Use of the C++ auto keyword is generally the best way to save the TVL8_it iterator that is returned from the find() and add() methods. For example, auto myIT = myTLV.find(6) sets myIT to an iterator pointing to the first TLV8 record in myTLV that has a TAG identifer of 6.

The method for finding the LENGTH of the data VALUE stored in a particular TLV8 record is as follows:

  • int len(TLV8_it it)
    • where it is an iterator pointing to a specific TLV8 record
    • returns the length of the data VALUE stored in the associated record, which may be zero for a zero-LENGTH record
    • returns -1 if it points to the end() of the TLV8 object

A typical use of the len() method is to simultaneously check whether a TLV8 object contains a particular TAG identifier, and that the LENGTH of the TAG matches an expected value.

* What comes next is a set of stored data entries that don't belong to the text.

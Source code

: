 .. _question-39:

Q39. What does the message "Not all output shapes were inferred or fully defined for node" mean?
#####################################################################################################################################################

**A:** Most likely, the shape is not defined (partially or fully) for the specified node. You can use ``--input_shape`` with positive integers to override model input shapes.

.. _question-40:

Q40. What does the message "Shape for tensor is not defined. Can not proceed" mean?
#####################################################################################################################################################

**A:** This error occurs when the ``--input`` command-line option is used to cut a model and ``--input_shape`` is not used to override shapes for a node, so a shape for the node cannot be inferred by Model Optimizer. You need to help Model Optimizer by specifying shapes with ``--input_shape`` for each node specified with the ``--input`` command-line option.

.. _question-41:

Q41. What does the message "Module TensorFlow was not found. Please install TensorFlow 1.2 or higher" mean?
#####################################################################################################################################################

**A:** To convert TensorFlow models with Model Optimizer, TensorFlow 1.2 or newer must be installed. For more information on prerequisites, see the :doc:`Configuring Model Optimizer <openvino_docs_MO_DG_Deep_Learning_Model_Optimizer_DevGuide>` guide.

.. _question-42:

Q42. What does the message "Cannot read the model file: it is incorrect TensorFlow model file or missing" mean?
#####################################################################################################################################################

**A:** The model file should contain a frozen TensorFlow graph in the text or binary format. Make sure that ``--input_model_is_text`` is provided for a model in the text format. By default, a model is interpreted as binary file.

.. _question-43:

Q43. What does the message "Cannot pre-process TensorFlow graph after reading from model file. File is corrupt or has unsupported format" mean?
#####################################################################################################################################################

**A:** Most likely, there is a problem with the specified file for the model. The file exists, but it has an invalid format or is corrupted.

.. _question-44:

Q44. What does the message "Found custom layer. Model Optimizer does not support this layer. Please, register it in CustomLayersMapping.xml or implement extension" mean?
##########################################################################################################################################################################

For example, if a certain Characteristic requires a TLV8 record with a TAG identifer of 6 to contain a 32-byte registration number, you can perform the following check:

auto myIT = myTLV.find(6);
if(myTLV.len(myIT)!=32)
  Serial.printf("Error: TAG 6 is either missing or of improper length\n");
else 
  Serial.printf("TAG 6 containing 32 bytes of data has been found\n");

The method for printing all of the records in a TLV8 object to the Serial Monitor is as follows:

  • void print()

    • prints all TLV8 records, one per line, to the Serial Monitor
    • format of the output is: TAG(LENGTH) VALUE [NUMERIC], where
      • TAG = the TAG identifer (0-255)
      • LENGTH = length of the VALUE byte-array (may be zero)
      • VALUE = a sequential list, in hexadecimal, of all the bytes in the VALUE byte-array (only displayed if LENGTH>0)
      • NUMERIC = an unsigned-integer interpretation of the bytes in VALUE, assuming little-endian ordering
        • this decimal value is only displayed if LENGTH<=8
        • if LENGTH=0, the word "null" is displayed instead

To restrict the the printing range to a limited set of records, add optional starting and ending iterators it1 and it2:

  • void print(TLV8_it it1 [, TLV8_it it2])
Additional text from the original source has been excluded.